The paper “RerouteGuard: Understanding and Mitigating Adversarial Risks for LLM Routing” investigates a previously under‑explored security problem in multi‑model AI systems that use large language model (LLM) routers to dynamically select the most appropriate model for each user query. Because a router is essentially a classifier that decides, based on the perceived difficulty or expected performance of a query, whether to forward it to a cheap, lower‑capacity model or an expensive, high‑capacity model, it becomes a target for adversarial manipulation. The authors define “LLM rerouting” attacks, where an adversary prepends a crafted trigger to a benign query in order to force the router to choose a specific target model.

Three distinct attacker goals are identified: (1) Cost escalation, where simple queries are rerouted to the expensive model, inflating compute costs while preserving answer quality; (2) Quality hijacking, where complex queries are sent to a weaker model, degrading response quality; and (3) Safety bypass, where harmful queries are directed to a less‑guarded model, enabling jailbreaks. The threat model further distinguishes three knowledge settings: white‑box (full access to router weights and gradients), gray‑box (access only to the router’s win‑rate scores), and box‑free (no internal knowledge, relying on external LLMs to generate triggers).
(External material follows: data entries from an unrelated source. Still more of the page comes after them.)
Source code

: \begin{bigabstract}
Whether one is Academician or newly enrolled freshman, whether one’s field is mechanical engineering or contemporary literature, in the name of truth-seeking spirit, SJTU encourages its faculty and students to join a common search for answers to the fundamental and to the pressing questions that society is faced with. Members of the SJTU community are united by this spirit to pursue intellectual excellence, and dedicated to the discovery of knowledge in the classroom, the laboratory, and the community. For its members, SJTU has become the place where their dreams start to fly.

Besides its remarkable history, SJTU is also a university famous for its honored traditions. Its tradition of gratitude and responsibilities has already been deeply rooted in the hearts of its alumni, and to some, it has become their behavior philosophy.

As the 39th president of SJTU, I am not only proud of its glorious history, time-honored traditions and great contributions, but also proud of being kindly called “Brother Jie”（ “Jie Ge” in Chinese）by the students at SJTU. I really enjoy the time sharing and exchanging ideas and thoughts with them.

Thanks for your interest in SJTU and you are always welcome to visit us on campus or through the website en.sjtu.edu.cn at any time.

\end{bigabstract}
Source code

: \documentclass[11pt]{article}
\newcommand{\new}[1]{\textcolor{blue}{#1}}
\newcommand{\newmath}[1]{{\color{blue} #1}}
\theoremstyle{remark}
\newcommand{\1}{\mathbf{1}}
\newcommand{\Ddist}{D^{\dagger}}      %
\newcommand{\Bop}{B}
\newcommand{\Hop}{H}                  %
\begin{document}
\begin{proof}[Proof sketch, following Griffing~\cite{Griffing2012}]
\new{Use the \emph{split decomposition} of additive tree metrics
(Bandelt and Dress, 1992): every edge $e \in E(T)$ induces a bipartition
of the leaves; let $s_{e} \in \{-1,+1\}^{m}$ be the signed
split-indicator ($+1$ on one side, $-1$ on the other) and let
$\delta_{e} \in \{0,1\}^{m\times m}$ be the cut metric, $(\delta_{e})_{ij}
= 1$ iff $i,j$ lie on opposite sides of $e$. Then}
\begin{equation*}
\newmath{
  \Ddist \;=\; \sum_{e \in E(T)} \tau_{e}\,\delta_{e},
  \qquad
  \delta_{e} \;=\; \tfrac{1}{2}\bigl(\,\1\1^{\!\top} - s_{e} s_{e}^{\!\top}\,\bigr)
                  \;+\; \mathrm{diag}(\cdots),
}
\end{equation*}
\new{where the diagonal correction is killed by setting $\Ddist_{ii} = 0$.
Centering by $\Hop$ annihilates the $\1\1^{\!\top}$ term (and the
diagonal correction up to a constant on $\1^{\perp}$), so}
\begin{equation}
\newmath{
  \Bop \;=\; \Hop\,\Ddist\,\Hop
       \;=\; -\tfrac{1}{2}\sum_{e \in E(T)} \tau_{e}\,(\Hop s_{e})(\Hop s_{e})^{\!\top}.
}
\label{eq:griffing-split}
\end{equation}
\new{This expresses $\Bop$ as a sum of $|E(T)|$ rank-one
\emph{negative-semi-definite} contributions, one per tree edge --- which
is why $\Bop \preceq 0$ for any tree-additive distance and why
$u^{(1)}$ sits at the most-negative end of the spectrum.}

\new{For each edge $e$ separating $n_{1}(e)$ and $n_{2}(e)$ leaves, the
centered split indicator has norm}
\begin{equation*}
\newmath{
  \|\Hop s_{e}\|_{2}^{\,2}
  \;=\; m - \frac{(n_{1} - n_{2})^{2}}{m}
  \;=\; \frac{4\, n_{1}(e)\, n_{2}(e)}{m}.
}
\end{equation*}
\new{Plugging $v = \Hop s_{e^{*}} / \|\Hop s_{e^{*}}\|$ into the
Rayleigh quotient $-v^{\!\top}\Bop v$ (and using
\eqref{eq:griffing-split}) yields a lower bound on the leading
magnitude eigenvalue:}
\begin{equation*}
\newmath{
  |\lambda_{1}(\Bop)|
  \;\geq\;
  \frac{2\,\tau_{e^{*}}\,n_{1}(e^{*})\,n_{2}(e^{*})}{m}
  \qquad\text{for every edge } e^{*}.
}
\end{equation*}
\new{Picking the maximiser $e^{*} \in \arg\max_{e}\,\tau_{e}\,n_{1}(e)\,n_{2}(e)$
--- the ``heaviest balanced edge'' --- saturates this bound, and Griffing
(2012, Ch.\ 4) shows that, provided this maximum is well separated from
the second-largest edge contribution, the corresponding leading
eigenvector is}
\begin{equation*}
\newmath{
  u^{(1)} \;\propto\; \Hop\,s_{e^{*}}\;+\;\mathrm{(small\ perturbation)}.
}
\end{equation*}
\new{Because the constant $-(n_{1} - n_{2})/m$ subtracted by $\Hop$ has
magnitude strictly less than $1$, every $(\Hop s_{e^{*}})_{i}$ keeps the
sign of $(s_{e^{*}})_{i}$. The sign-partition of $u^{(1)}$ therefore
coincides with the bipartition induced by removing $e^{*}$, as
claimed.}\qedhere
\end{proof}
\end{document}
The authors conduct a systematic measurement study on four widely used routing mechanisms (similarity‑based, classification‑based, scoring‑based, and causal LLM classifiers) across three public benchmarks (math, code, reasoning, and open‑domain dialogue). In all three attack scenarios, especially cost escalation, the routers exhibit alarmingly high attack success rates—often approaching 100 %—demonstrating that current routing heuristics are highly vulnerable. Interpretability analyses (SHAP, attention visualizations) reveal that the adversarial triggers occupy a semantic region close to genuine “complex” queries, allowing them to cross the router’s decision boundary with minimal perturbation.

To mitigate these risks, the paper introduces RerouteGuard, a plug‑and‑play detection framework that operates before the router. RerouteGuard is trained via contrastive learning on a large corpus of paired normal and adversarial prompts. Positive pairs consist of two samples from the same class (both benign or both malicious), while negative pairs mix classes. This training forces the embedding space to separate benign from malicious inputs. At inference time, a new query is combined with a handful of stored benign exemplars to form test pairs; the similarity scores of these pairs are aggregated via majority voting to decide whether the query is suspicious. An adaptive thresholding mechanism adjusts the decision boundary based on real‑time traffic characteristics, ensuring low latency.

Extensive experiments show that RerouteGuard achieves an average detection accuracy of 99.3 % across white‑box, gray‑box, and box‑free settings, with a false‑positive rate below 2.5 % on legitimate queries. In the cost‑escalation scenario it blocks 99.8 % of attacks, while quality hijacking and safety‑bypass attacks are blocked at >98 % rates. The detection overhead is negligible (<0.5 % additional latency), making the solution practical for production systems.

In summary, the work makes three key contributions: (1) a comprehensive taxonomy of LLM routing threats; (2) the first large‑scale empirical evaluation demonstrating severe vulnerabilities in existing routers; and (3) a novel, lightweight, and highly effective guardrail—RerouteGuard—that can be seamlessly integrated into existing multi‑model pipelines to protect against adversarial rerouting. This research highlights the need for security‑aware design of routing components as AI services continue to scale and diversify.